RF: Part of the enjoyment of "Price" for folks over 38 was that it didn’t have much of an excessive change except for when Bob left three years ago. Just the whole timbre, pitch and cadence of the show depended on that announcer reading 40 pages of copy in a certain manner, [and he] talked more than the host! I think people tuning in now don’t hear that same comfortable pitch, tone and quality. Drew’s still there, the girls are still there, the music cues are still there, but not hearing that comfortability factor is disappointing for folks, as far as I understand it.

JW: You voice the video games, the iPhone apps, and also the new Facebook game. Will there be confusion from viewers about hearing your voice on those games versus hearing someone else’s on the on-air program?

RF: I think it’s going to be odd for folks to hear this comfortable voice everywhere on the planet with regards to "Price" and then tune into the show and not hear it. Just for consistency’s sake and synergy’s sake, for the vendors and products of "Price," it just doesn’t make sense.

JW: I saw you doing the weather a few weeks ago on CBS2 and KCAL9 as well, correct?

RF: Correct, yes, they’re both owned by CBS, and it’s a big duopoly here in town.

JW: So you’re filling in intermittently?

RF: Yeah. Actually, I know they call it part-time but I worked some 47 hours last week alone. 47 hours of news last week.

JW: What other endeavors that you can tell us about are you pursuing now that you’re not doing "Price"?

RF: I’ve always wanted to host my own game show, so I’m lining that up. And I do voiceover every day—I just did the "Family Guy" a couple of weeks ago…I’ve got a studio here in my house, and I’m submitting auditions all the time. I’ve done comedic acting in the past—I got some pretty good credits behind me, and I never considered myself an actor, but if casting directors and producers think I am, then I love trying out for it. So I’ll continue to chase that kind of stuff now.

JW: And then you’ve also gone back to radio, to K-EARTH 101?

RF: Correct, I’ve been working on-and-off part-time since December of last year. I’ll bet I’ll do a couple of shows a month. I always try to let folks know on the Internet when it’s coming up.

JW: And I daresay you do a very good job of that too.

RF: Thanks, that comes real easy…28 years of extemporaneous speaking and improv-ing on the radio. And that’s why Drew and I did so well. Drew was crushed when he came back from South Africa for the World Cup and he found out what happened to me. We had a two-and-a-half-hour lunch his first day back.

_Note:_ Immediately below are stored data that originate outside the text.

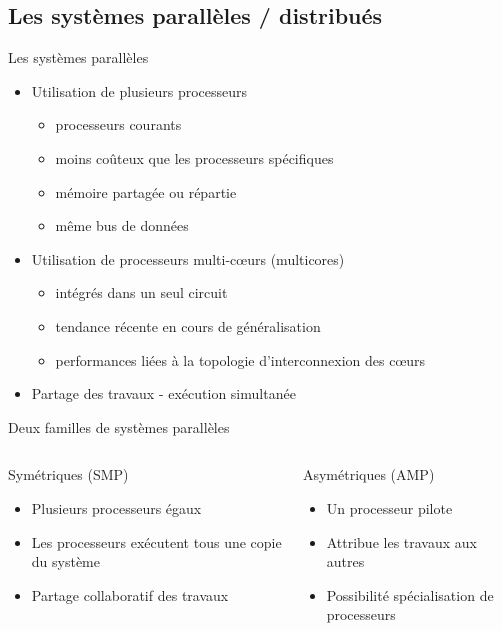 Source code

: \subsection{Les systèmes parallèles / distribués}
\begin{frame}{Les systèmes parallèles}
\begin{itemize} 
\item Utilisation de plusieurs processeurs
\begin{itemize}
\item processeurs courants
\item moins coûteux que les processeurs spécifiques
\item mémoire partagée ou répartie
\item même bus de données
\end{itemize}
\item Utilisation de processeurs multi-cœurs (multicores)
\begin{itemize}
\item intégrés dans un seul circuit
\item tendance récente en cours de généralisation
\item performances liées à la topologie d'interconnexion des cœurs
\end{itemize}
\item Partage des travaux - exécution simultanée
\end{itemize}
\end{frame}

\begin{frame}{Deux familles de systèmes parallèles}
\begin{columns}
\begin{block}{Symétriques (SMP)}
\begin{itemize}
\item Plusieurs processeurs égaux
\item Les processeurs exécutent tous une copie du système
\item Partage collaboratif des travaux
\end{itemize}
\end{block}
\begin{block}{Asymétriques (AMP)}
\begin{itemize}
\item Un processeur pilote
\item Attribue les travaux aux autres
\item Possibilité spécialisation de processeurs
\end{itemize}
\end{block}
\end{columns}
\end{frame}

His brother had just died the day before, and instead of flying to Cleveland right away, he sat with me and said, “Rich, 10 years of 'The Drew Carey Show,' 8 years of 'Whose Line is it Anyway?,' all the comedic training I’ve ever had—you’ve never done improv, but you and I, we were like Mutt and Jeff, like Abbott and Costello”—this is coming from Drew Carey! So to hear that kind of frustration from Drew was nice validation. As is the outcry from the fans now. You know, they do care, I did matter.